Stored data:

_ _ _ _

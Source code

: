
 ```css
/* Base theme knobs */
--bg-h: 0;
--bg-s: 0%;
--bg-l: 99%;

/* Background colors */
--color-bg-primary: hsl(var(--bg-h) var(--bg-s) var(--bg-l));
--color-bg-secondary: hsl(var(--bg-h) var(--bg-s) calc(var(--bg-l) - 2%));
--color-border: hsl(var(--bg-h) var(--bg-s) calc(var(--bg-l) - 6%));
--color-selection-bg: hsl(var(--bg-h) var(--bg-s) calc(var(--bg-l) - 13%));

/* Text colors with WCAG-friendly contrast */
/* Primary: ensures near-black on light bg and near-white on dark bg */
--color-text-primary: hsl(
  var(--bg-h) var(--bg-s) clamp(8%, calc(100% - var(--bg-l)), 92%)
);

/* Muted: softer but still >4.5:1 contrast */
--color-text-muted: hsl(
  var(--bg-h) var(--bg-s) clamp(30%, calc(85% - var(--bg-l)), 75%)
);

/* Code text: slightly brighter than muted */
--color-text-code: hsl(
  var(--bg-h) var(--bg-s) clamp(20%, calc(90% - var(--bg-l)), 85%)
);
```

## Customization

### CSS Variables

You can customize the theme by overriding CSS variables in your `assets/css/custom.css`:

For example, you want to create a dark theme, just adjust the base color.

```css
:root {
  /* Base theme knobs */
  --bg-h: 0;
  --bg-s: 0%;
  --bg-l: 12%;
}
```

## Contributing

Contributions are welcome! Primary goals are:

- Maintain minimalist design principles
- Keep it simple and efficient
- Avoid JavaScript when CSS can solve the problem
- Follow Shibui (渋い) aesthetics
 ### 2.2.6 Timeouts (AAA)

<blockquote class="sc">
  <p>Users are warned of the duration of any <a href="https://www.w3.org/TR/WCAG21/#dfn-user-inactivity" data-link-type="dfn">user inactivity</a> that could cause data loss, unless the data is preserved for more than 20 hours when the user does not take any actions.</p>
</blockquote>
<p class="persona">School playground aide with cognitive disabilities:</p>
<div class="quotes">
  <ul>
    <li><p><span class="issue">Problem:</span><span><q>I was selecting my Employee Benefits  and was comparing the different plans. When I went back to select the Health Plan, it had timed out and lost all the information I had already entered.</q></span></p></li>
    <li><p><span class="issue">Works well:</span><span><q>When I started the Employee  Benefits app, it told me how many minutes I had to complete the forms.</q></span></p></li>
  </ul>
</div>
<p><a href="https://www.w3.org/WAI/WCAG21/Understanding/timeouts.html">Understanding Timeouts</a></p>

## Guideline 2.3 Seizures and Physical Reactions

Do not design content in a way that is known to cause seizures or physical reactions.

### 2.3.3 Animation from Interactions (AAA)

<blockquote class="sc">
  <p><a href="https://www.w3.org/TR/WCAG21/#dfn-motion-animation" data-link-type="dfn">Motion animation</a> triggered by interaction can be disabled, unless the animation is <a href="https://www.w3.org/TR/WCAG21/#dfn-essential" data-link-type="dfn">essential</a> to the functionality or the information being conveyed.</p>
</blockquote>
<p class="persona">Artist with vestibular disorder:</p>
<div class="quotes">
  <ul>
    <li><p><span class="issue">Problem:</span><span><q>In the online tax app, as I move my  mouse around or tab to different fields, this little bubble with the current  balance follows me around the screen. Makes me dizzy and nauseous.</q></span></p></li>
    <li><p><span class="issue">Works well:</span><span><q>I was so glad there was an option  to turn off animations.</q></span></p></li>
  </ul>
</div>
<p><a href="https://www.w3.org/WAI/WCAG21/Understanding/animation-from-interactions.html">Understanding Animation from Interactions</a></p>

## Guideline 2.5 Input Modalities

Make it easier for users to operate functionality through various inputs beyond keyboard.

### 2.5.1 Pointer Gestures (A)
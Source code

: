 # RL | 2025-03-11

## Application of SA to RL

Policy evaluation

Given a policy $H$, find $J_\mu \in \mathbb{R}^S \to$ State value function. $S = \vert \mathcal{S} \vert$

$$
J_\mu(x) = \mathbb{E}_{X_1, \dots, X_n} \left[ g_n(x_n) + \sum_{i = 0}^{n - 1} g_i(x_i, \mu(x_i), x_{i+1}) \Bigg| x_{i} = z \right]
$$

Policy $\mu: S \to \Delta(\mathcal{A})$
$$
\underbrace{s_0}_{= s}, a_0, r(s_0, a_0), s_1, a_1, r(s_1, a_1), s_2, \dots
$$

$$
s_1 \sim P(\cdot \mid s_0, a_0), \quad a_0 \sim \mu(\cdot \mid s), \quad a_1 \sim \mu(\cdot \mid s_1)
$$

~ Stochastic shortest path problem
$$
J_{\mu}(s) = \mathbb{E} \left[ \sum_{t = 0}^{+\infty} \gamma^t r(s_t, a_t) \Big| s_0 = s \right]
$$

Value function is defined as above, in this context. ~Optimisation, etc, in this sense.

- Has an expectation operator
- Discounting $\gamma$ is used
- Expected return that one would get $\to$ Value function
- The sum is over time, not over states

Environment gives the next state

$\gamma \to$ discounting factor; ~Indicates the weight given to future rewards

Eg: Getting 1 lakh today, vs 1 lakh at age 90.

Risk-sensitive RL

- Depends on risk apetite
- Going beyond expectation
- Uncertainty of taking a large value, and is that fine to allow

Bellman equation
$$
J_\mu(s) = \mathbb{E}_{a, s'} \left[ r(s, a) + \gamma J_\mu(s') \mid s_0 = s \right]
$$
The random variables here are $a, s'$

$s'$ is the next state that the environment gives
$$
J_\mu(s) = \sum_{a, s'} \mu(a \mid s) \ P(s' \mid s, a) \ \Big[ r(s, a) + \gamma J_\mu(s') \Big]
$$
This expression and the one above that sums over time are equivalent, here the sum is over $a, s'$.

_ _ _ _

Problem requirements: From the first line of the data above to the line holding "- Avoid JavaScript", reproduce each line exactly; emit no other lines.

Answer space:
Source code

:
 ```css
/* Base theme knobs */
--bg-h: 0;
--bg-s: 0%;
--bg-l: 99%;

/* Background colors */
--color-bg-primary: hsl(var(--bg-h) var(--bg-s) var(--bg-l));
--color-bg-secondary: hsl(var(--bg-h) var(--bg-s) calc(var(--bg-l) - 2%));
--color-border: hsl(var(--bg-h) var(--bg-s) calc(var(--bg-l) - 6%));
--color-selection-bg: hsl(var(--bg-h) var(--bg-s) calc(var(--bg-l) - 13%));

/* Text colors with WCAG-friendly contrast */
/* Primary: ensures near-black on light bg and near-white on dark bg */
--color-text-primary: hsl(
  var(--bg-h) var(--bg-s) clamp(8%, calc(100% - var(--bg-l)), 92%)
);

/* Muted: softer but still >4.5:1 contrast */
--color-text-muted: hsl(
  var(--bg-h) var(--bg-s) clamp(30%, calc(85% - var(--bg-l)), 75%)
);

/* Code text: slightly brighter than muted */
--color-text-code: hsl(
  var(--bg-h) var(--bg-s) clamp(20%, calc(90% - var(--bg-l)), 85%)
);
```

## Customization

### CSS Variables

You can customize the theme by overriding CSS variables in your `assets/css/custom.css`:

For example, you want to create a dark theme, just adjust the base color.

```css
:root {
  /* Base theme knobs */
  --bg-h: 0;
  --bg-s: 0%;
  --bg-l: 12%;
}
```

## Contributing

Contributions are welcome! Primary goals are:

- Maintain minimalist design principles
- Keep it simple and efficient
- Avoid JavaScript when CSS can solve the problem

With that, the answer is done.